Y no es que French, que es guapa, inteligente y ligeramente vulnerable, no sea también muy mediática. La tercera temporada de "The Lost Kitchen Show" se estrenó en Magnolia en octubre. El restaurante cuenta ahora con una tienda de venta al por menor y tiene un buen negocio en línea, vendiendo artículos como pedestales de aperitivos de 150 dólares y delantales de lona encerada hechos a mano (175 dólares). Ahora uno se puede alojar en una cabañita al estilo de Lost Kitchen, justo al lado del restaurante, por unos 295 dólares la noche.
Pero French se ha resistido a ampliar mucho más allá de sus 40 plazas originales. El restaurante sólo abre ocho meses al año, cuatro noches a la semana. Allí, en su cocina central y abierta, se encuentra en su elemento, chamuscando el pez espada, asando filetes y sirviendo tartas de ruibarbo con cuchara a sus clientes.
Su sueño siempre ha sido dar a la gente comida buena y sencilla, y hacerles sentir como si estuvieran en su propia casa.
"Quería que la gente se sintiera nostálgica y querida. Nada "sous-vide" ["al vacío"], nada espumoso ni forzado ni que intentara ser el mejor ganador de un premio. No era vanguardia, no estaba espolvoreado con motas de oro ni adornado con pinzas. Era comida que, con un solo bocado, te envolvía, te recordaba tu infancia, a alguien a quien querías, y a los uno, los pocos o los muchos momentos dulces que te dieron".
Y el restaurante es tremendamente popular. Al año siguiente de que las líneas telefónicas se colapsaran con las reservas de la nueva temporada, French instituyó un sistema de lotería. La diminuta oficina de correos de Freedom recibe más de 20.000 postales al año de todos los rincones del mundo, "todas ellas para cenar".

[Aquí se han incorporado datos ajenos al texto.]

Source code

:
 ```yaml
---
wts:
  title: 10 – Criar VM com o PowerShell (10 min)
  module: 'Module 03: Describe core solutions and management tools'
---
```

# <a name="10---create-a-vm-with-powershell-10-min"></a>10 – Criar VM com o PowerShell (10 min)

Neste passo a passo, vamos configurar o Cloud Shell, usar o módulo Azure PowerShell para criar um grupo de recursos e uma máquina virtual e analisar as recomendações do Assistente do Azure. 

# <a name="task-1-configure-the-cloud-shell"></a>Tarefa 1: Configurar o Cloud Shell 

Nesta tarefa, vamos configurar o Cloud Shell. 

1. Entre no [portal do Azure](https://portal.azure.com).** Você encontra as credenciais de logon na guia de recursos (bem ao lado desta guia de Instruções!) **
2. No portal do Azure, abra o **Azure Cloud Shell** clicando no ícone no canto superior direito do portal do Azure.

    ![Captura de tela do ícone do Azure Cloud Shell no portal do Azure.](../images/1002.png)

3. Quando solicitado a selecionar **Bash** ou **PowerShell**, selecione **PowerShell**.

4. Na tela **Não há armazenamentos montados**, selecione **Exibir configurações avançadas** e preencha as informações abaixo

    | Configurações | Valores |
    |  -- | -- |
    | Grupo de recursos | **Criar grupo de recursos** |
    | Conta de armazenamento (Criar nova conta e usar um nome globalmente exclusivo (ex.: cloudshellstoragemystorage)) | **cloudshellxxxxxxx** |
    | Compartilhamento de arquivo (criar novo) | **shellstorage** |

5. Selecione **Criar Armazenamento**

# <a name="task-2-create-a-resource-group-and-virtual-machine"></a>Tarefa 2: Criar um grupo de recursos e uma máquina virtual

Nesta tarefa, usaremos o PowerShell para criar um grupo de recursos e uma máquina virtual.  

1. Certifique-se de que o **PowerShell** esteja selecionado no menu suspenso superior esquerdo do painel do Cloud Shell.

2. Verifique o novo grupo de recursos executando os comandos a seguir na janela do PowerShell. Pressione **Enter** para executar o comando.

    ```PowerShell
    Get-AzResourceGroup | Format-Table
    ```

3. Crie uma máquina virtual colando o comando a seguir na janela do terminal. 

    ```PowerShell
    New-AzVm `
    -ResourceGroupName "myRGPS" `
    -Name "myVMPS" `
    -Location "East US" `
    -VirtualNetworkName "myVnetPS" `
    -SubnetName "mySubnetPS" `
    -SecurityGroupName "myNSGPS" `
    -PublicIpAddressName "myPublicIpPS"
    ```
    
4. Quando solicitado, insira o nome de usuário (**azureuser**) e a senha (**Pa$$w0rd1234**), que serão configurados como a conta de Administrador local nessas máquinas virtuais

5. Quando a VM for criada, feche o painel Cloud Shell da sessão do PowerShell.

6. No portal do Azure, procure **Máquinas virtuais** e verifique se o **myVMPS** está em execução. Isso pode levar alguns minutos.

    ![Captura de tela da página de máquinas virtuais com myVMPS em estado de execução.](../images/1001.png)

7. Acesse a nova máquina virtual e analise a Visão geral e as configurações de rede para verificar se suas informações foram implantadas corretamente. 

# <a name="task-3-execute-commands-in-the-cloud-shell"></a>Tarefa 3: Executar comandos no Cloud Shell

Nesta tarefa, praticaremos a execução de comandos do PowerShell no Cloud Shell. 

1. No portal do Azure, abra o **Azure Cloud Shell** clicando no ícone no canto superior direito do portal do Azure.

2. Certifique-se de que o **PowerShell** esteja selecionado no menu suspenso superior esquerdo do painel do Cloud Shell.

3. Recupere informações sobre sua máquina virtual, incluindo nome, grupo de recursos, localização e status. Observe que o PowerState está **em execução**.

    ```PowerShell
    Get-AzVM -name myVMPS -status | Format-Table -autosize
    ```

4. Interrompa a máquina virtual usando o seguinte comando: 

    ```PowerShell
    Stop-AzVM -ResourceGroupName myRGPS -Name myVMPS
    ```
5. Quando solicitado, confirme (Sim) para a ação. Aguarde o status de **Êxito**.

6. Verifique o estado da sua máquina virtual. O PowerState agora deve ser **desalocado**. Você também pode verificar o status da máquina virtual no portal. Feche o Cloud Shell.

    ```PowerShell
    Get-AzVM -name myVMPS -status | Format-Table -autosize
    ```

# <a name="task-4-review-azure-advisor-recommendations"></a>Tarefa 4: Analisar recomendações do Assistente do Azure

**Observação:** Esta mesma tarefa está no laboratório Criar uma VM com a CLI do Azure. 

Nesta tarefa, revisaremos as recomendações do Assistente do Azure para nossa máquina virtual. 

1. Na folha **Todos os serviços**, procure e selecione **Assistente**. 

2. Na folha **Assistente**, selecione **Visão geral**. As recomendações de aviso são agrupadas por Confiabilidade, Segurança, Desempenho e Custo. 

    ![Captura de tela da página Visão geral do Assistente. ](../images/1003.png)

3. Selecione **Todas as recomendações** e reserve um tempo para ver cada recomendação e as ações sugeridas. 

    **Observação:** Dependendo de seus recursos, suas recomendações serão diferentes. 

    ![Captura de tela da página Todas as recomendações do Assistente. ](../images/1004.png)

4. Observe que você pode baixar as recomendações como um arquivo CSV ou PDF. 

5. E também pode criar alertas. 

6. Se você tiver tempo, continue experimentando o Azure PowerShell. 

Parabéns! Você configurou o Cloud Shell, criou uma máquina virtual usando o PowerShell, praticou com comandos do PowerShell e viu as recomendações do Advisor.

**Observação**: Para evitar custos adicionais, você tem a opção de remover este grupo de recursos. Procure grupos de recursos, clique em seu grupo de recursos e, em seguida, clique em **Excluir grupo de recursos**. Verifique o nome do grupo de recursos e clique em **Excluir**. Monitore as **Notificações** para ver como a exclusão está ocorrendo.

"El misterio de este lugar y su éxito todavía me desconcierta a veces. ... Sólo una cosa podría explicarlo: el amor. Amamos nuestro trabajo porque aquí, el trabajo se siente alegre. ... Somos mujeres, haciendo lo que mejor sabemos hacer: cuidar de la gente".
Es una hermosa filosofía con la que entrar en Acción de Gracias, y también para los hombres que cocinarán ese día.
"Encontré el propósito y la luz a través de mis días más oscuros haciendo algo que amo. Me gusta mucho. Hago la comida de mamá porque soy mamá, y de niña aprendí de mi padre que la buena comida podía ser un recipiente, una forma de decir 'te quiero' sin palabras."